February 23, 2010 (Page 3 Lead)
THE Supreme Court has given a Commercial Court judge hearing the litigation over the sale of Ghana Telecom (now Vodafone) 14 days to comply with the necessary legal steps before referring the matter to it for interpretation.
Within the 14-day period, the lower court is expected to summarise the case involving Professor Agyeman Badu Akosa and five others who sued the Attorney-General and Minister of Justice, Ghana Telecommunications Company Limited and the Registrar-General over the sale of GT to Vodafone.
According to the Supreme Court, the judge did not comply with Rule 67 of CI 16, which states that “a reference to the court for the determination of any question, cause or matter pursuant to any provision of the Constitution or of any other law shall be stated by the court below or by the person or authority making the reference”.
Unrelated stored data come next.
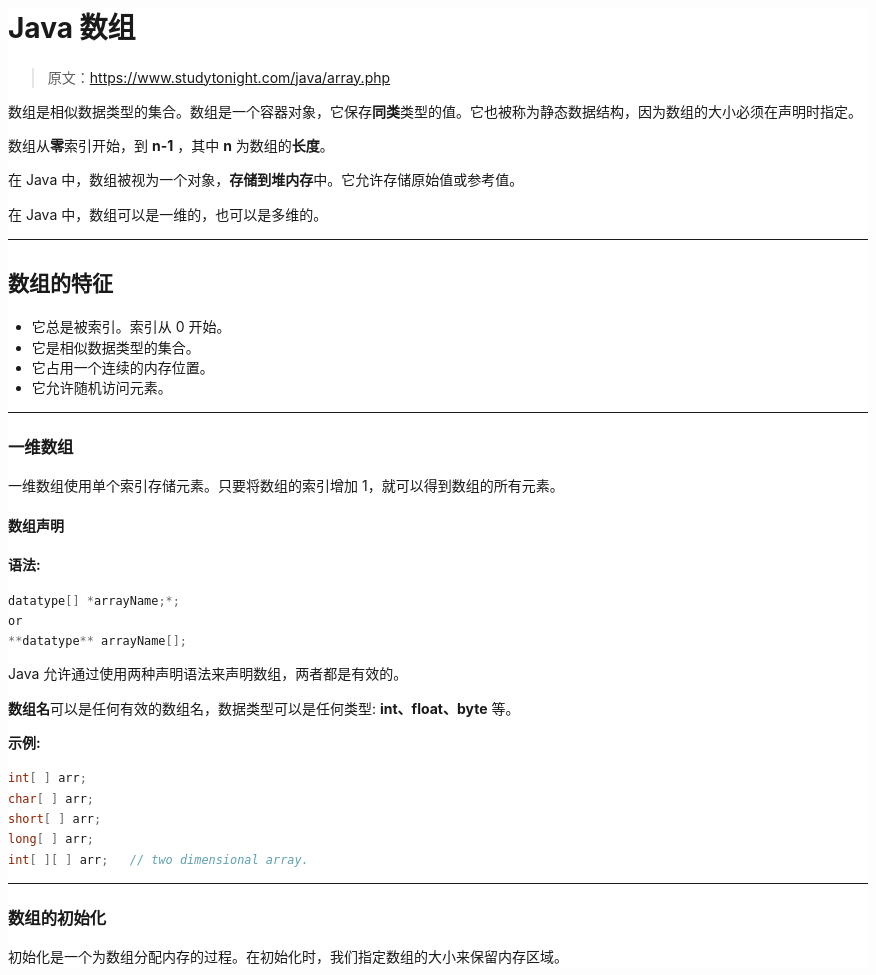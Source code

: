 # Java 数组

> 原文：<https://www.studytonight.com/java/array.php>

数组是相似数据类型的集合。数组是一个容器对象，它保存**同类**类型的值。它也被称为静态数据结构，因为数组的大小必须在声明时指定。

数组从**零**索引开始，到 **n-1** ，其中 **n** 为数组的**长度**。

在 Java 中，数组被视为一个对象，**存储到堆内存**中。它允许存储原始值或参考值。

在 Java 中，数组可以是一维的，也可以是多维的。

* * *

## 数组的特征

*   它总是被索引。索引从 0 开始。
*   它是相似数据类型的集合。
*   它占用一个连续的内存位置。
*   它允许随机访问元素。

* * *

### 一维数组

一维数组使用单个索引存储元素。只要将数组的索引增加 1，就可以得到数组的所有元素。

#### **数组声明**

**语法:**

```java
datatype[] *arrayName;*;
or
**datatype** arrayName[];
```

Java 允许通过使用两种声明语法来声明数组，两者都是有效的。

**数组名**可以是任何有效的数组名，数据类型可以是任何类型: **int、float、byte** 等。

**示例:**

```java
int[ ] arr;
char[ ] arr;
short[ ] arr;
long[ ] arr;
int[ ][ ] arr;   // two dimensional array.
```

* * *

### 数组的初始化

初始化是一个为数组分配内存的过程。在初始化时，我们指定数组的大小来保留内存区域。
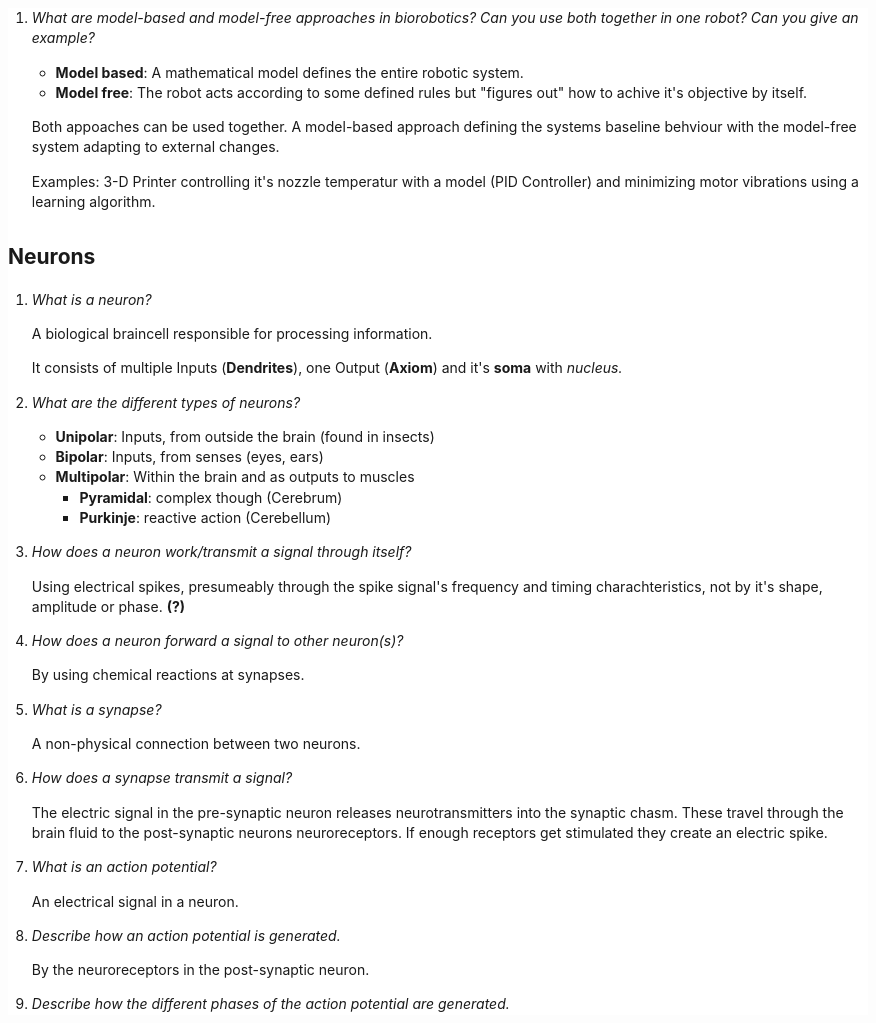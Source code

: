 1. *What are model-based and model-free approaches in biorobotics? Can you use both together in one robot? Can you give an example?*

    - **Model based**: A mathematical model defines the entire robotic system.
    - **Model free**: The robot acts according to some defined rules but "figures out" how to achive it's objective by itself.

    Both appoaches can be used together. A model-based approach defining the systems baseline behviour with the model-free system adapting to external changes.

    Examples:
    3-D Printer controlling it's nozzle temperatur with a model (PID Controller) and minimizing motor vibrations using a learning algorithm.

## Neurons

1. *What is a neuron?*

    A biological braincell responsible for processing information.

    It consists of multiple Inputs (**Dendrites**), one Output (**Axiom**) and it's **soma** with **nucleus*.*

1. *What are the different types of neurons?*

    - **Unipolar**: Inputs, from outside the brain (found in insects)
    - **Bipolar**: Inputs, from senses (eyes, ears)
    - **Multipolar**: Within the brain and as outputs to muscles
        - **Pyramidal**: complex though (Cerebrum)
        - **Purkinje**: reactive action (Cerebellum)

1. *How does a neuron work/transmit a signal through itself?*

    Using electrical spikes, presumeably through the spike signal's frequency and timing charachteristics, not by it's shape, amplitude or phase. **(?)**

1. *How does a neuron forward a signal to other neuron(s)?*

    By using chemical reactions at synapses.

1. *What is a synapse?*

    A non-physical connection between two neurons.

1. *How does a synapse transmit a signal?*

    The electric signal in the pre-synaptic neuron releases neurotransmitters into the synaptic chasm.
    These travel through the brain fluid to the post-synaptic neurons neuroreceptors.
    If enough receptors get stimulated they create an electric spike.

1. *What is an action potential?*

    An electrical signal in a neuron.

1. *Describe how an action potential is generated.*

    By the neuroreceptors in the post-synaptic neuron.

1. *Describe how the different phases of the action potential are generated.*
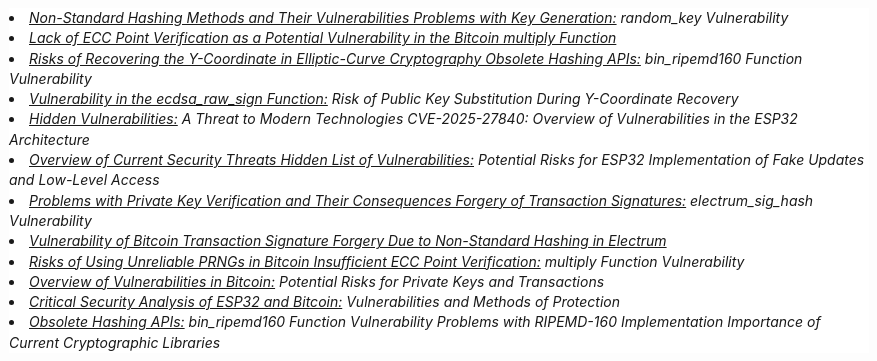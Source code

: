 
<li><em><a href="https://bitoncoin.org/dockeyhunt-%EA%B0%9C%EC%9D%B8-%ED%82%A4-%EA%B3%84%EC%82%B0%EA%B8%B0">Non-Standard Hashing Methods and Their Vulnerabilities Problems with Key Generation:</a> random_key Vulnerability</em></li>



<li><em><a href="https://cryptodeeptech.ru/lattice-attack-249bits">Lack of ECC Point Verification as a Potential Vulnerability in the Bitcoin multiply Function</a></em></li>



<li><em><a href="https://cryptodeeptech.ru/signature-malleability">Risks of Recovering the Y-Coordinate in Elliptic-Curve Cryptography Obsolete Hashing APIs:</a> bin_ripemd160 Function Vulnerability</em></li>



<li><em><a href="https://cryptodeeptech.ru/blockchain-attack-vectors">Vulnerability in the ecdsa_raw_sign Function:</a> Risk of Public Key Substitution During Y-Coordinate Recovery</em></li>



<li><em><a href="https://cryptodeeptech.ru/twist-attack">Hidden Vulnerabilities:</a> A Threat to Modern Technologies CVE-2025-27840: Overview of Vulnerabilities in the ESP32 Architecture</em></li>



<li><em><a href="https://cryptodeeptech.ru/rowhammer-attack">Overview of Current Security Threats Hidden List of Vulnerabilities:</a> Potential Risks for ESP32 Implementation of Fake Updates and Low-Level Access</em></li>



<li><em><a href="https://cryptodeeptech.ru/whitebox-attack">Problems with Private Key Verification and Their Consequences Forgery of Transaction Signatures:</a> electrum_sig_hash Vulnerability</em></li>



<li><em><a href="https://club.dns-shop.ru/digest/139788-v-mikrokontrollere-espressif-esp32-obnarujen-skryityii-bekdor-po">Vulnerability of Bitcoin Transaction Signature Forgery Due to Non-Standard Hashing in Electrum</a></em></li>



<li><em><a href="https://github.com/svtrostov/oclexplorer/issues/6">Risks of Using Unreliable PRNGs in Bitcoin Insufficient ECC Point Verification:</a> multiply Function Vulnerability</em></li>



<li><em><a href="https://hightech.plus/2025/03/10/millioni-umnih-ustroistv-pod-ugrozoi-iz-za-uyazvimosti-v-bluetooth-chipe">Overview of Vulnerabilities in Bitcoin:</a> Potential Risks for Private Keys and Transactions</em></li>



<li><em><a href="https://proglib.io/p/new-bitcoin">Critical Security Analysis of ESP32 and Bitcoin:</a> Vulnerabilities and Methods of Protection</em></li>



<li><em><a href="https://securitymedia.org/news/v-chipakh-esp32-nashli-skrytye-komandy-kotorye-otkryvayut-dostup-k-ustroystvam.html">Obsolete Hashing APIs:</a> bin_ripemd160 Function Vulnerability Problems with RIPEMD-160 Implementation Importance of Current Cryptographic Libraries</em></li>

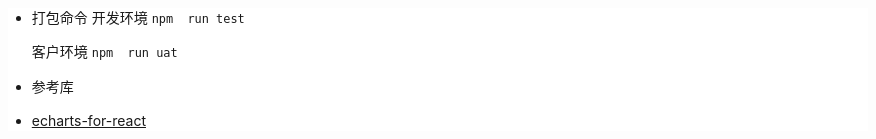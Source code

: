 * 打包命令
    开发环境 
    `npm  run test`

    客户环境
    `npm  run uat`

* 参考库
 
- [echarts-for-react](https://git.hust.cc/echarts-for-react/examples/simple/)








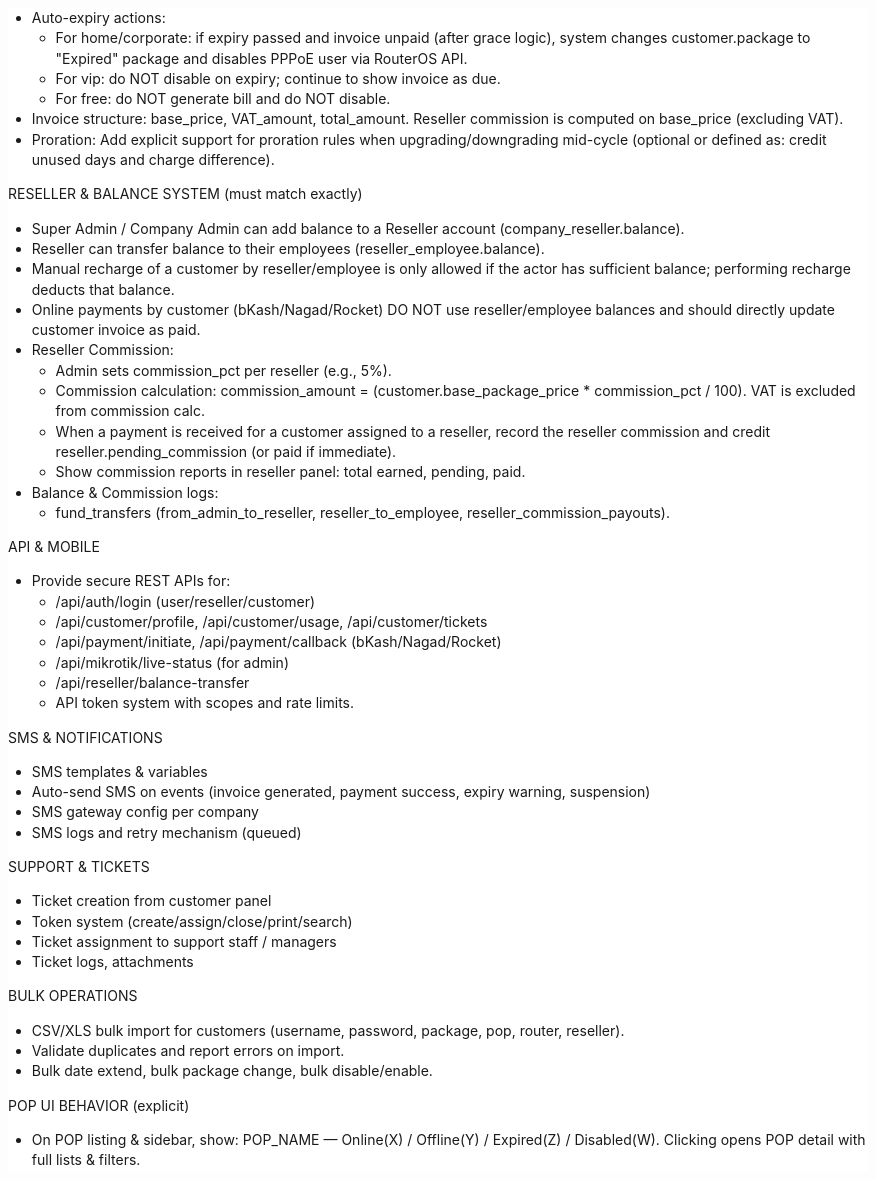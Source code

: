 - Auto-expiry actions:
  - For home/corporate: if expiry passed and invoice unpaid (after grace logic), system changes customer.package to "Expired" package and disables PPPoE user via RouterOS API.
  - For vip: do NOT disable on expiry; continue to show invoice as due.
  - For free: do NOT generate bill and do NOT disable.
- Invoice structure: base_price, VAT_amount, total_amount. Reseller commission is computed on base_price (excluding VAT).
- Proration: Add explicit support for proration rules when upgrading/downgrading mid-cycle (optional or defined as: credit unused days and charge difference).

RESELLER & BALANCE SYSTEM (must match exactly)
- Super Admin / Company Admin can add balance to a Reseller account (company_reseller.balance).
- Reseller can transfer balance to their employees (reseller_employee.balance).
- Manual recharge of a customer by reseller/employee is only allowed if the actor has sufficient balance; performing recharge deducts that balance.
- Online payments by customer (bKash/Nagad/Rocket) DO NOT use reseller/employee balances and should directly update customer invoice as paid.
- Reseller Commission:
  - Admin sets commission_pct per reseller (e.g., 5%).
  - Commission calculation: commission_amount = (customer.base_package_price * commission_pct / 100). VAT is excluded from commission calc.
  - When a payment is received for a customer assigned to a reseller, record the reseller commission and credit reseller.pending_commission (or paid if immediate).
  - Show commission reports in reseller panel: total earned, pending, paid.
- Balance & Commission logs:
  - fund_transfers (from_admin_to_reseller, reseller_to_employee, reseller_commission_payouts).

API & MOBILE
- Provide secure REST APIs for:
  - /api/auth/login (user/reseller/customer)
  - /api/customer/profile, /api/customer/usage, /api/customer/tickets
  - /api/payment/initiate, /api/payment/callback (bKash/Nagad/Rocket)
  - /api/mikrotik/live-status (for admin)
  - /api/reseller/balance-transfer
  - API token system with scopes and rate limits.

SMS & NOTIFICATIONS
- SMS templates & variables
- Auto-send SMS on events (invoice generated, payment success, expiry warning, suspension)
- SMS gateway config per company
- SMS logs and retry mechanism (queued)

SUPPORT & TICKETS
- Ticket creation from customer panel
- Token system (create/assign/close/print/search)
- Ticket assignment to support staff / managers
- Ticket logs, attachments

BULK OPERATIONS
- CSV/XLS bulk import for customers (username, password, package, pop, router, reseller).
- Validate duplicates and report errors on import.
- Bulk date extend, bulk package change, bulk disable/enable.

POP UI BEHAVIOR (explicit)
- On POP listing & sidebar, show: POP_NAME — Online(X) / Offline(Y) / Expired(Z) / Disabled(W). Clicking opens POP detail with full lists & filters.
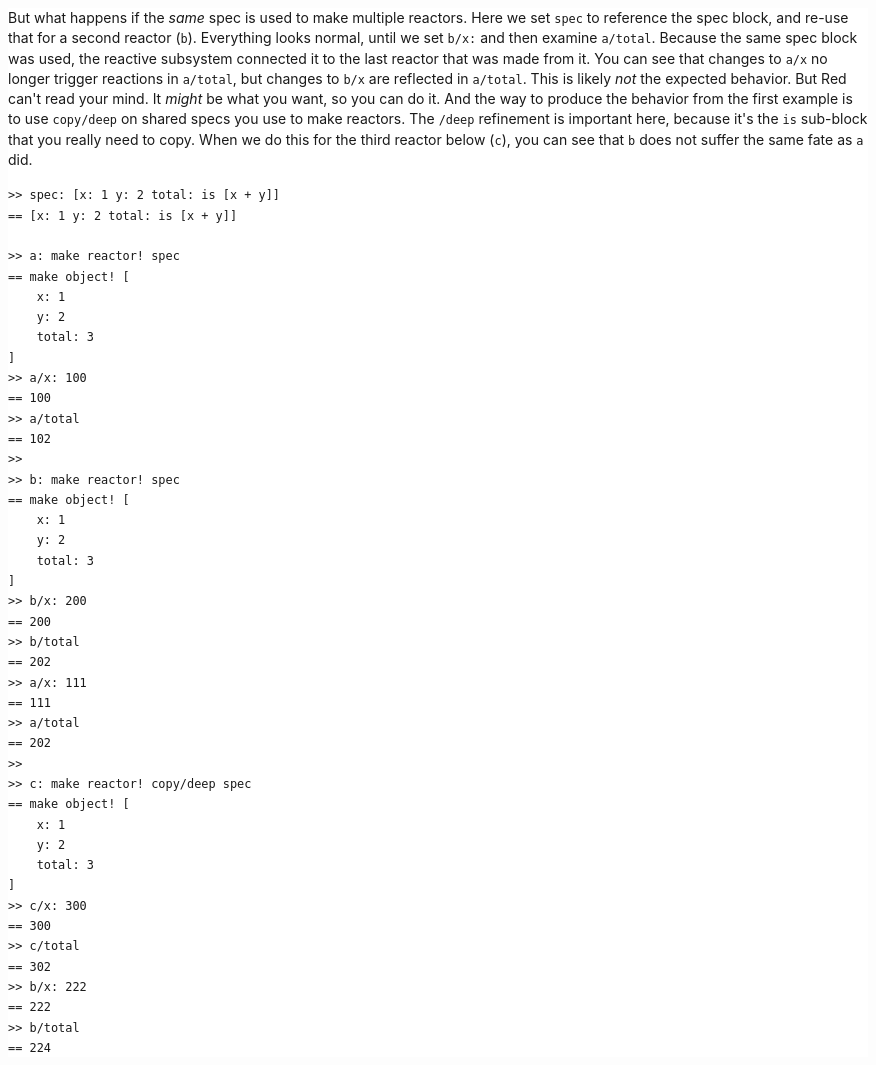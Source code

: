 But what happens if the *same* spec is used to make multiple reactors. Here we set `spec` to reference the spec block, and re-use that for a second reactor (`b`). Everything looks normal, until we set `b/x:` and then examine `a/total`. Because the same spec block was used, the reactive subsystem connected it to the last reactor that was made from it. You can see that changes to `a/x` no longer trigger reactions in `a/total`, but changes to `b/x` are reflected in `a/total`. This is likely *not* the expected behavior. But Red can't read your mind. It *might* be what you want, so you can do it. And the way to produce the behavior from the first example is to use `copy/deep` on shared specs you use to make reactors. The `/deep` refinement is important here, because it's the `is` sub-block that you really need to copy. When we do this for the third reactor below (`c`), you can see that `b` does not suffer the same fate as `a` did.

```red
>> spec: [x: 1 y: 2 total: is [x + y]]
== [x: 1 y: 2 total: is [x + y]]

>> a: make reactor! spec
== make object! [
    x: 1
    y: 2
    total: 3
]
>> a/x: 100
== 100
>> a/total
== 102
>> 
>> b: make reactor! spec
== make object! [
    x: 1
    y: 2
    total: 3
]
>> b/x: 200
== 200
>> b/total
== 202
>> a/x: 111
== 111
>> a/total
== 202
>> 
>> c: make reactor! copy/deep spec
== make object! [
    x: 1
    y: 2
    total: 3
]
>> c/x: 300
== 300
>> c/total
== 302
>> b/x: 222
== 222
>> b/total
== 224
```
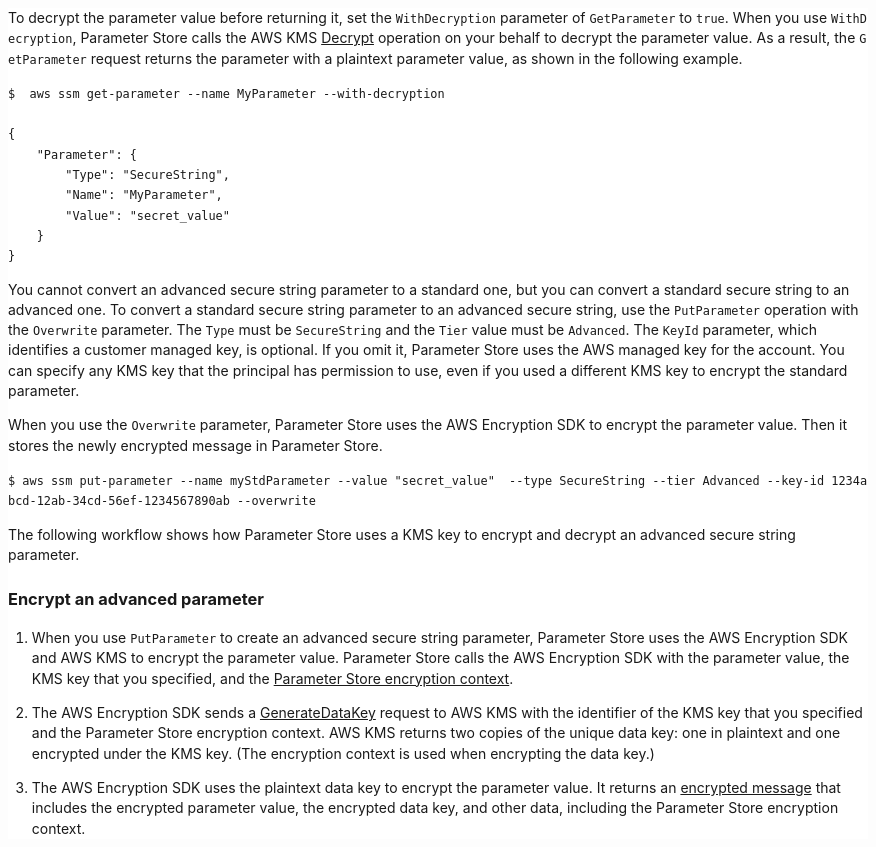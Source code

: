 To decrypt the parameter value before returning it, set the `WithDecryption` parameter of `GetParameter` to `true`\. When you use `WithDecryption`, Parameter Store calls the AWS KMS [Decrypt](https://docs.aws.amazon.com/kms/latest/APIReference/API_Decrypt.html) operation on your behalf to decrypt the parameter value\. As a result, the `GetParameter` request returns the parameter with a plaintext parameter value, as shown in the following example\.

```
$  aws ssm get-parameter --name MyParameter --with-decryption

{
    "Parameter": {
        "Type": "SecureString", 
        "Name": "MyParameter", 
        "Value": "secret_value"
    }
}
```

You cannot convert an advanced secure string parameter to a standard one, but you can convert a standard secure string to an advanced one\. To convert a standard secure string parameter to an advanced secure string, use the `PutParameter` operation with the `Overwrite` parameter\. The `Type` must be `SecureString` and the `Tier` value must be `Advanced`\. The `KeyId` parameter, which identifies a customer managed key, is optional\. If you omit it, Parameter Store uses the AWS managed key for the account\. You can specify any KMS key that the principal has permission to use, even if you used a different KMS key to encrypt the standard parameter\.

When you use the `Overwrite` parameter, Parameter Store uses the AWS Encryption SDK to encrypt the parameter value\. Then it stores the newly encrypted message in Parameter Store\.

```
$ aws ssm put-parameter --name myStdParameter --value "secret_value"  --type SecureString --tier Advanced --key-id 1234abcd-12ab-34cd-56ef-1234567890ab --overwrite
```

The following workflow shows how Parameter Store uses a KMS key to encrypt and decrypt an advanced secure string parameter\.

### Encrypt an advanced parameter<a name="param-store-advanced-encrypt"></a>

1. When you use `PutParameter` to create an advanced secure string parameter, Parameter Store uses the AWS Encryption SDK and AWS KMS to encrypt the parameter value\. Parameter Store calls the AWS Encryption SDK with the parameter value, the KMS key that you specified, and the [Parameter Store encryption context](#parameter-store-encryption-context)\.

1. The AWS Encryption SDK sends a [GenerateDataKey](https://docs.aws.amazon.com/kms/latest/APIReference/API_GenerateDataKey.html) request to AWS KMS with the identifier of the KMS key that you specified and the Parameter Store encryption context\. AWS KMS returns two copies of the unique data key: one in plaintext and one encrypted under the KMS key\. \(The encryption context is used when encrypting the data key\.\)

1. The AWS Encryption SDK uses the plaintext data key to encrypt the parameter value\. It returns an [encrypted message](https://docs.aws.amazon.com/encryption-sdk/latest/developer-guide/concepts.html#message) that includes the encrypted parameter value, the encrypted data key, and other data, including the Parameter Store encryption context\.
The Commercial Court judge, Mr Justice Henry Kwofie, is expected to state the specific issues in the case to the Supreme Court for determination, as well as state any findings of fact he might have made when the matter was before him.
The court, presided over by the Chief Justice, Mrs Justice Georgina T. Wood, made the order when it emerged that the High Court judge had not complied with aspects of Rule 67 of CI 16.
Other members of the panel were Mr Justice William A. Atuguba, Professor Justice S. K. Date-Bah, Mr Justice S. A. Brobbey, Ms Justice Rose Owusu, Mrs Justice Sophia Adinyira, Mr Justice Annin Yeboah, Mr Justice Jones Dotse and Mr Justice B. T. Aryeetey.
The Commercial Court, in November 2009, referred three issues on the constitutionality or otherwise of the sale of Ghana Telecom to the Supreme Court for determination.
The issues included whether or not aspects of the Sale and Purchase Agreement (SPA) dated July 3, 2008 and executed among the government of Ghana, Vodafone International and Ghana Telecom contravened the 1992 Constitution and, therefore, rendered the agreement void.
Also referred was the issue on whether or not any procedural, substantive errors and defects in the SPA were or could be cured through parliamentary ratification.
The third issue referred for determination by the Supreme Court was whether or not an agreement executed by the government and ratified by Parliament could be challenged at the High Court.
On October 23, 2009, the judge decided to refer aspects of the suit which bordered on the constitutionality or otherwise of the sale to the Supreme Court for interpretation, with the explanation that it was the sole preserve of the Supreme Court to interpret issues bordering on the Constitution.
The plaintiffs in the matter, Prof Akosa and five others, sued the Attorney-General and Minister of Justice, Ghana Telecommunications Company Limited and the Registrar-General over the sale of GT to Vodafone.
The other plaintiffs, who are all members of the Convention People’s Party (CPP), are Mr Michael Kosi Dedey, Dr Nii Moi Thompson, Naa Kordai Assimeh, Ms Rhodaline Imoru Ayarna and Mr Kwame Jantuah and they are calling for a declaration that the sale of GT is inimical to the public interest.
They are, therefore, seeking reliefs from the court, including a declaration that the agreement entered into by the government was not in accordance with due process of law and is, therefore, a nullity.